Stored data:
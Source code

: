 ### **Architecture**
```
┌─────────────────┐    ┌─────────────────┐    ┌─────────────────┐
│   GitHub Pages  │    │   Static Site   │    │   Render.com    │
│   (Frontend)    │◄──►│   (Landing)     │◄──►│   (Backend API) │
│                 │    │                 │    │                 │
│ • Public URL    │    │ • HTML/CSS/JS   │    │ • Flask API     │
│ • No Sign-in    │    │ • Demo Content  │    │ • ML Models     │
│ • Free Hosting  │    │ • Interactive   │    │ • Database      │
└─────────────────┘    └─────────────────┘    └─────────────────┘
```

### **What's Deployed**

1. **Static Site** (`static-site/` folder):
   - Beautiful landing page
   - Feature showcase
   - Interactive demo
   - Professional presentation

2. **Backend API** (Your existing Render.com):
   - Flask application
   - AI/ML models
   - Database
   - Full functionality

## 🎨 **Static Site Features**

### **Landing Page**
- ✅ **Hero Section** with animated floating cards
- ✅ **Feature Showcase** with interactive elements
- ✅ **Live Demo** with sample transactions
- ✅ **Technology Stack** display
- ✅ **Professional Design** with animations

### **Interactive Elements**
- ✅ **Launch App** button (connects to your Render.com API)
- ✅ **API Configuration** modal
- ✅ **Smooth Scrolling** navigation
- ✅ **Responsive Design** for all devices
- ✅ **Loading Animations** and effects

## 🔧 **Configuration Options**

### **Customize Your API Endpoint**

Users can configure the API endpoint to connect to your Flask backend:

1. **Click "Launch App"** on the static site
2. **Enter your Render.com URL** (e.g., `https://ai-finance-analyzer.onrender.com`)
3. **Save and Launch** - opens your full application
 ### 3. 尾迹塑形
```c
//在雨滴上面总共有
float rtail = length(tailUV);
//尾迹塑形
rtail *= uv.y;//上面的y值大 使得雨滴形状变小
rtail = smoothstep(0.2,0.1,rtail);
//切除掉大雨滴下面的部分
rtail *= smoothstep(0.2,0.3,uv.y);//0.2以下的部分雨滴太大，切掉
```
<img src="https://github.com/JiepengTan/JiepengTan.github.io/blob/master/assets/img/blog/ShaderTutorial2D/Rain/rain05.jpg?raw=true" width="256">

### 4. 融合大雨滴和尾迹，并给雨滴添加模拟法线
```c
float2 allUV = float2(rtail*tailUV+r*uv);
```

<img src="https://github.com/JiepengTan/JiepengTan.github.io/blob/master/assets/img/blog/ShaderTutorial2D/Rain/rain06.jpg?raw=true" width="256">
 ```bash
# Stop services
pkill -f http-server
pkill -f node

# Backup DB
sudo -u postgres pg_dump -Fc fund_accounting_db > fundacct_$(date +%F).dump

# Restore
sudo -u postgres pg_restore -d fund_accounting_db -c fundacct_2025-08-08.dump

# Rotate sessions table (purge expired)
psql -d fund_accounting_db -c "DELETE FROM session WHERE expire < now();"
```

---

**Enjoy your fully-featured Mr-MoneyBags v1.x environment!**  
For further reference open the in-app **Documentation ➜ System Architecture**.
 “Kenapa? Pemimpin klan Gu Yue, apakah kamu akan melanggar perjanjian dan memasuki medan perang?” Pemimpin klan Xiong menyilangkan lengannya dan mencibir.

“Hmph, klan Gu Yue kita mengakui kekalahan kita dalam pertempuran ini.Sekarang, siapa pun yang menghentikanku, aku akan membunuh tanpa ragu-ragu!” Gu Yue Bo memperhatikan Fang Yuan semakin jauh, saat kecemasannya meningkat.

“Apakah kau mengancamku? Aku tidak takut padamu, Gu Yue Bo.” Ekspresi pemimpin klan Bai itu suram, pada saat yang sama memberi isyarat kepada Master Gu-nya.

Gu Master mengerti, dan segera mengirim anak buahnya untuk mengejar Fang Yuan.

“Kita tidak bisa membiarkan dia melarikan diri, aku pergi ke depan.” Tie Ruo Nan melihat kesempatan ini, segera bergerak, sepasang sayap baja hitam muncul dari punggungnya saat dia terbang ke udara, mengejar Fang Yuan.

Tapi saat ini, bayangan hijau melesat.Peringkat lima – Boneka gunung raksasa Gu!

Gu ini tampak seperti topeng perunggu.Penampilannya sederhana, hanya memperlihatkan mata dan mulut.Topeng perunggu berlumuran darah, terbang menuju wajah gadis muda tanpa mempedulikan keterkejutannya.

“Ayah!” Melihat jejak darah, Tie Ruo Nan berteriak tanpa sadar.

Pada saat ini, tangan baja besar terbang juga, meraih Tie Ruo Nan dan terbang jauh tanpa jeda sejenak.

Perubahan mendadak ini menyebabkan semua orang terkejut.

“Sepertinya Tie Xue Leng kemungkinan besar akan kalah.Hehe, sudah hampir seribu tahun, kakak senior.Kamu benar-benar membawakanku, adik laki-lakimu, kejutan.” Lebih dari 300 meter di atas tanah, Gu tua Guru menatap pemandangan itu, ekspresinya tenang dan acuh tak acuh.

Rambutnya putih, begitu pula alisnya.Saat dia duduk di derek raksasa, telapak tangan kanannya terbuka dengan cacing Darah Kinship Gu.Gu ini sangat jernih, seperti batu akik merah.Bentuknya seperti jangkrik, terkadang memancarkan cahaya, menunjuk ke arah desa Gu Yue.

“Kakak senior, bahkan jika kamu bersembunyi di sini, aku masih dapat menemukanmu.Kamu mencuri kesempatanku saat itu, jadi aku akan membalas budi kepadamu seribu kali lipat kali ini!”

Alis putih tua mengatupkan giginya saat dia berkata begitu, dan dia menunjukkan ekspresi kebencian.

■ Exercise goal ■
Only lines holding the word "Rain" belong in the answer; copy all of them from the records.

■ Problem solution ■
<img src="https://github.com/JiepengTan/JiepengTan.github.io/blob/master/assets/img/blog/ShaderTutorial2D/Rain/rain05.jpg?raw=true" width="256">
<img src="https://github.com/JiepengTan/JiepengTan.github.io/blob/master/assets/img/blog/ShaderTutorial2D/Rain/rain06.jpg?raw=true" width="256">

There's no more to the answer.